=== PROVIDED DATA ===

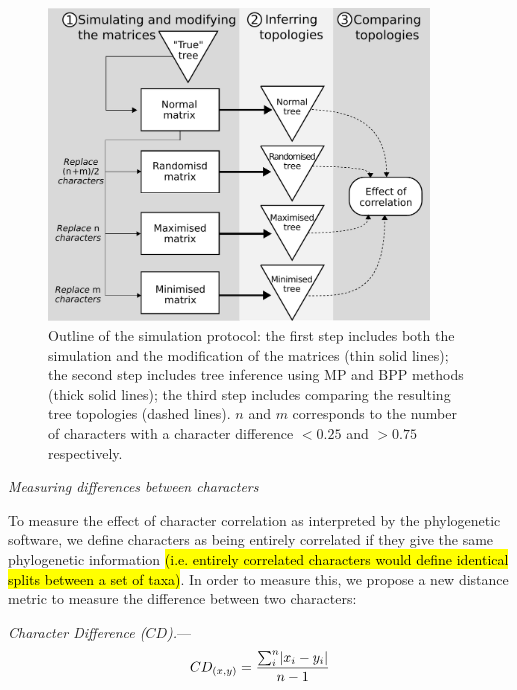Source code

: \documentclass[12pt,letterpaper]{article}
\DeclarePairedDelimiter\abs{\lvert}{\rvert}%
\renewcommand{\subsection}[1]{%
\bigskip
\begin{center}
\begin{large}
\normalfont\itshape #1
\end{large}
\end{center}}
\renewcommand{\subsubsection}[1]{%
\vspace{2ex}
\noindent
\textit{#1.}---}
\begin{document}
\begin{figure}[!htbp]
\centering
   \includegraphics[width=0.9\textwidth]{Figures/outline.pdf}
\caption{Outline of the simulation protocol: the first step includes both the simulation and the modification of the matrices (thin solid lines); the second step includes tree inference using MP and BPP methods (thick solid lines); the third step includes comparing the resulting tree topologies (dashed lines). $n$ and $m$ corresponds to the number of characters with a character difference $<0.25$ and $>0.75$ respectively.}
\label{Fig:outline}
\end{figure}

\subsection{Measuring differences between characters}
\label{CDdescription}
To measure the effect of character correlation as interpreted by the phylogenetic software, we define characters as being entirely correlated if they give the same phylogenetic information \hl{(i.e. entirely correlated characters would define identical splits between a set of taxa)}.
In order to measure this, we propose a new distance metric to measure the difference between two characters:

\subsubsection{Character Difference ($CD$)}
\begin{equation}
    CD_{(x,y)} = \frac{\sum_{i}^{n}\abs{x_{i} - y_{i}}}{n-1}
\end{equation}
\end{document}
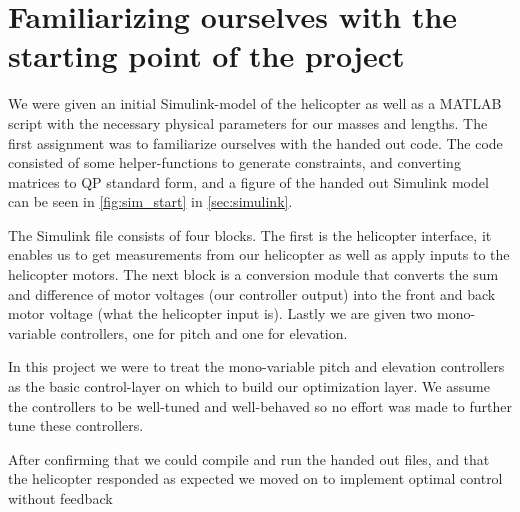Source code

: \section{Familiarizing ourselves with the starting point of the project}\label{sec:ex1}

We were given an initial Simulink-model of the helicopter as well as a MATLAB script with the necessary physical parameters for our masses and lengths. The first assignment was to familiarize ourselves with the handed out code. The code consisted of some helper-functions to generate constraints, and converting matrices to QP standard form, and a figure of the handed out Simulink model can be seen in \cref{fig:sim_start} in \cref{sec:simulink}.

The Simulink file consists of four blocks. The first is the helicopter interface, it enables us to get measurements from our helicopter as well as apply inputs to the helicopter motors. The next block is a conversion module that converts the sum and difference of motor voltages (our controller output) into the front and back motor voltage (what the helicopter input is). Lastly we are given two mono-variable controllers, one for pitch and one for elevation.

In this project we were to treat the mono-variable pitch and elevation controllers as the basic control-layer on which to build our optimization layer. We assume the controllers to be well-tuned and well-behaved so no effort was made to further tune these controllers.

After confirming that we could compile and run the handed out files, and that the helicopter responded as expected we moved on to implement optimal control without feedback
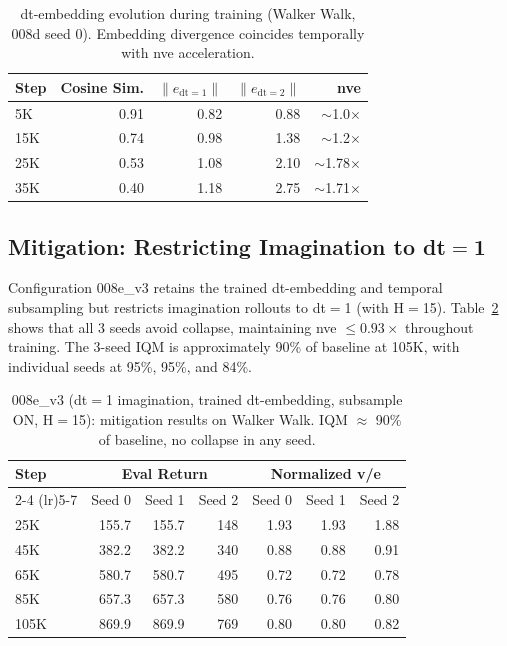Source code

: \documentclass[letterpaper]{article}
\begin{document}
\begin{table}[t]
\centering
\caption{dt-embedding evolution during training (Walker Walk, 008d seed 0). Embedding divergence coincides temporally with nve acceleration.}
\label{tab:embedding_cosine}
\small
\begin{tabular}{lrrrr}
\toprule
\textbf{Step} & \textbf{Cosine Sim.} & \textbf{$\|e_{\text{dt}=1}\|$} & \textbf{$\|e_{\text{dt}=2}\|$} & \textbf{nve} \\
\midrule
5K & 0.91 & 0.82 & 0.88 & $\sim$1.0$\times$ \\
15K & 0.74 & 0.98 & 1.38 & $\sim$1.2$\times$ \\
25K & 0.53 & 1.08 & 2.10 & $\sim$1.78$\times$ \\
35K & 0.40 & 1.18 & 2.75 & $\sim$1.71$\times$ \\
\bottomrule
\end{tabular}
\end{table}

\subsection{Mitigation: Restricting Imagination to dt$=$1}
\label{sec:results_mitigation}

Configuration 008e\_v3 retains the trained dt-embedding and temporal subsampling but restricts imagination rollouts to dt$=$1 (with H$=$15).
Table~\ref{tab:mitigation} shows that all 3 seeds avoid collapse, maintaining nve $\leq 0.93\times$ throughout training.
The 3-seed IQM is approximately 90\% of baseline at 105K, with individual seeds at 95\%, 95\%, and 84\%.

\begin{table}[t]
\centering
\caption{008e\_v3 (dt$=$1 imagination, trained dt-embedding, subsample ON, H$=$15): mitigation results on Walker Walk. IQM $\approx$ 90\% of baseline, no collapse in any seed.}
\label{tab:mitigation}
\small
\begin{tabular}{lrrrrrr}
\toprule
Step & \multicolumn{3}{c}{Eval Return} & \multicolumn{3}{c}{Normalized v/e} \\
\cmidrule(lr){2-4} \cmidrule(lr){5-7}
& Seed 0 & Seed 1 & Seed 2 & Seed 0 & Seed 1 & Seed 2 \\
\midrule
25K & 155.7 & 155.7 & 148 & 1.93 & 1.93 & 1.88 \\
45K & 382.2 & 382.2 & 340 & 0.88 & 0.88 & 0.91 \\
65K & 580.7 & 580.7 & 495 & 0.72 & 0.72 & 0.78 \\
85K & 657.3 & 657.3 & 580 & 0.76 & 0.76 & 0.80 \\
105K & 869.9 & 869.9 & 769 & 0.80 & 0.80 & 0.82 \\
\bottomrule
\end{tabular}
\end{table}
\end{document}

===

■ **WHAT THE TASK ASKS**: An exact copy of the listing above is to be set down, with no pictures in it.

■ **EXERCISE SOLUTION**:
Source code

: \documentclass[12pt,letterpaper]{article}
\DeclarePairedDelimiter\abs{\lvert}{\rvert}%
\renewcommand{\subsection}[1]{%
\bigskip
\begin{center}
\begin{large}
\normalfont\itshape #1
\end{large}
\end{center}}
\renewcommand{\subsubsection}[1]{%
\vspace{2ex}
\noindent
\textit{#1.}---}
\begin{document}
\begin{figure}[!htbp]
\centering
   \includegraphics[width=0.9\textwidth]{Figures/outline.pdf}
\caption{Outline of the simulation protocol: the first step includes both the simulation and the modification of the matrices (thin solid lines); the second step includes tree inference using MP and BPP methods (thick solid lines); the third step includes comparing the resulting tree topologies (dashed lines). $n$ and $m$ corresponds to the number of characters with a character difference $<0.25$ and $>0.75$ respectively.}
\label{Fig:outline}
\end{figure}

\subsection{Measuring differences between characters}
\label{CDdescription}
To measure the effect of character correlation as interpreted by the phylogenetic software, we define characters as being entirely correlated if they give the same phylogenetic information \hl{(i.e. entirely correlated characters would define identical splits between a set of taxa)}.
In order to measure this, we propose a new distance metric to measure the difference between two characters:

\subsubsection{Character Difference ($CD$)}
\begin{equation}
    CD_{(x,y)} = \frac{\sum_{i}^{n}\abs{x_{i} - y_{i}}}{n-1}
\end{equation}
\end{document}
Source code

: \section{Familiarizing ourselves with the starting point of the project}\label{sec:ex1}

We were given an initial Simulink-model of the helicopter as well as a MATLAB script with the necessary physical parameters for our masses and lengths. The first assignment was to familiarize ourselves with the handed out code. The code consisted of some helper-functions to generate constraints, and converting matrices to QP standard form, and a figure of the handed out Simulink model can be seen in \cref{fig:sim_start} in \cref{sec:simulink}.

The Simulink file consists of four blocks. The first is the helicopter interface, it enables us to get measurements from our helicopter as well as apply inputs to the helicopter motors. The next block is a conversion module that converts the sum and difference of motor voltages (our controller output) into the front and back motor voltage (what the helicopter input is). Lastly we are given two mono-variable controllers, one for pitch and one for elevation.

In this project we were to treat the mono-variable pitch and elevation controllers as the basic control-layer on which to build our optimization layer. We assume the controllers to be well-tuned and well-behaved so no effort was made to further tune these controllers.

After confirming that we could compile and run the handed out files, and that the helicopter responded as expected we moved on to implement optimal control without feedback
Source code

: \documentclass[letterpaper]{article}
\begin{document}
\begin{table}[t]
\centering
\caption{dt-embedding evolution during training (Walker Walk, 008d seed 0). Embedding divergence coincides temporally with nve acceleration.}
\label{tab:embedding_cosine}
\small
\begin{tabular}{lrrrr}
\toprule
\textbf{Step} & \textbf{Cosine Sim.} & \textbf{$\|e_{\text{dt}=1}\|$} & \textbf{$\|e_{\text{dt}=2}\|$} & \textbf{nve} \\
\midrule
5K & 0.91 & 0.82 & 0.88 & $\sim$1.0$\times$ \\
15K & 0.74 & 0.98 & 1.38 & $\sim$1.2$\times$ \\
25K & 0.53 & 1.08 & 2.10 & $\sim$1.78$\times$ \\
35K & 0.40 & 1.18 & 2.75 & $\sim$1.71$\times$ \\
\bottomrule
\end{tabular}
\end{table}

\subsection{Mitigation: Restricting Imagination to dt$=$1}
\label{sec:results_mitigation}

Configuration 008e\_v3 retains the trained dt-embedding and temporal subsampling but restricts imagination rollouts to dt$=$1 (with H$=$15).
Table~\ref{tab:mitigation} shows that all 3 seeds avoid collapse, maintaining nve $\leq 0.93\times$ throughout training.
The 3-seed IQM is approximately 90\% of baseline at 105K, with individual seeds at 95\%, 95\%, and 84\%.

\begin{table}[t]
\centering
\caption{008e\_v3 (dt$=$1 imagination, trained dt-embedding, subsample ON, H$=$15): mitigation results on Walker Walk. IQM $\approx$ 90\% of baseline, no collapse in any seed.}
\label{tab:mitigation}
\small
\begin{tabular}{lrrrrrr}
\toprule
Step & \multicolumn{3}{c}{Eval Return} & \multicolumn{3}{c}{Normalized v/e} \\
\cmidrule(lr){2-4} \cmidrule(lr){5-7}
& Seed 0 & Seed 1 & Seed 2 & Seed 0 & Seed 1 & Seed 2 \\
\midrule
25K & 155.7 & 155.7 & 148 & 1.93 & 1.93 & 1.88 \\
45K & 382.2 & 382.2 & 340 & 0.88 & 0.88 & 0.91 \\
65K & 580.7 & 580.7 & 495 & 0.72 & 0.72 & 0.78 \\
85K & 657.3 & 657.3 & 580 & 0.76 & 0.76 & 0.80 \\
105K & 869.9 & 869.9 & 769 & 0.80 & 0.80 & 0.82 \\
\bottomrule
\end{tabular}
\end{table}
\end{document}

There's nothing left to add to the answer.